Tourism helps the visitors

For many people tourism is the only way they will ever experience these habitats and species. Eco-tourism aims to educate not only local communities but also the visitors about the conservation issues, the species and how they are able to reduce their impact on the habitats. At the end of the day, this is a holiday for many people, that doesn’t mean it cannot be meaningful and educational. It is said by many that the best way to get people interested in conservation is to let them see the species firsthand, if every single person who visited the mountain gorillas became an active and passionate defender of the forest, how would that improve the chances of the forest being protected? For many eco-tourism also provides a connection between those that love the species and those who live side by side with them. The understanding the locals can provide to tourists can be extremely insightful and enjoyable to hear accounts of nature from the local community. This connection alone could be a selling point for many would be travellers.

Tourism helps wildlife

The human effect of eco-tourism can be relatively easy to monitor but when measuring the impact on wildlife this becomes more difficult. Whilst yes more money is available for conservation projects, and more people are educated about the plight of these species, but there are also many negatives. One of these negatives is the introduction of foreign diseases. For example, a troop of gorillas may have little to no contact with any humans in their natural habitat. There will be some disease in the population but it is unlikely any major outbreaks will occur as the population will have immunity or tolerances to their local diseases. But when eco-tourism begins suddenly the troop has regular, close contact with other primates(us) bringing a whole host of unfamiliar foreign illnesses. Consider how far tourists may travel from. Suddenly diseases from all around the globe are introduced to these animals. Animals that then mix in their environment with other gorilla troops. It would take only one aggressive unfamiliar bacteria to trigger an outbreak that could use a local population collapse. You may often see on documentaries, those who follow primates will wear face masks. But is every tourist going to be wearing a mask? We can only hope that they are. With strict biosecurity rules in place this risk can be minimised. But it is unlikely the risk can be totally removed. It is also important to bear in mind the psychological effect that observers may have on animals. We have been habituating animals for decades now and we are quite good at it now. But even when the best observers such as Jane Goodall is there watching the apes. They will not be acting in a wholly natural behaviour whilst she is there. Observers change behaviours, even in very subtle ways. But these subtle changes over the years could add up to negative effects on individuals or on the population as a whole.
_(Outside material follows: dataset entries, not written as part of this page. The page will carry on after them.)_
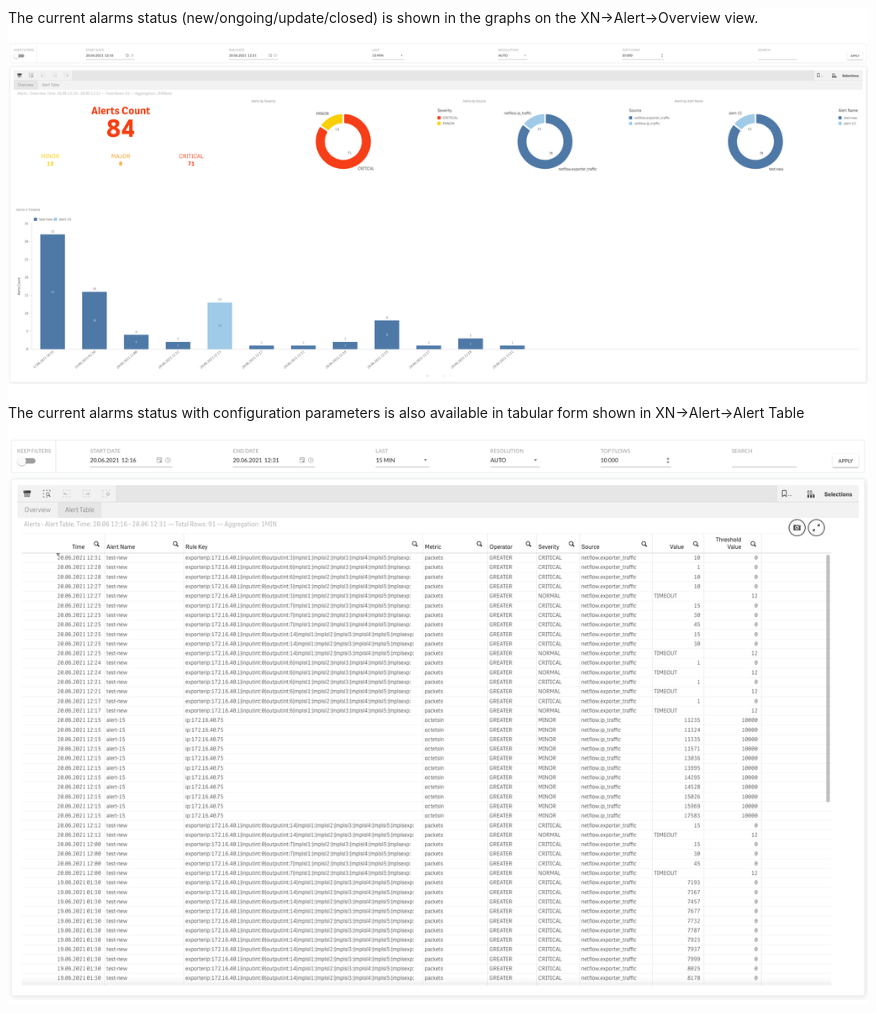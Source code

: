 

The current alarms status (new/ongoing/update/closed) is shown in the graphs on the XN->Alert->Overview  view.

![image-20210620123803293](../assets/image-20210620123803293.png)



The current alarms status with configuration parameters is also available in tabular form shown in XN->Alert->Alert Table

![image-20210620123939000](../assets/image-20210620123939000.png)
One final thing to consider

Whilst it is everyone’s choice to decide where they stand on eco-tourism, as the data keeps coming in opinions may change about its benefits and risks. But it is important to remember that yes, eco-tourism may offer a more responsible trip then a regular holiday. But just consider a few things, how much carbon will be produced by the flight itself? Yes a regular holiday will also have a carbon heavy flight and properly offsetting can livid this. Will the money go to conserving the species, or the community? A lot of eco-tourism sites offer trips with a hefty price tag. Sometimes into the tens of thousands of pounds. Before you pay for your trip, think that this is a business, not a charity. So how much of that money will go to conservation really?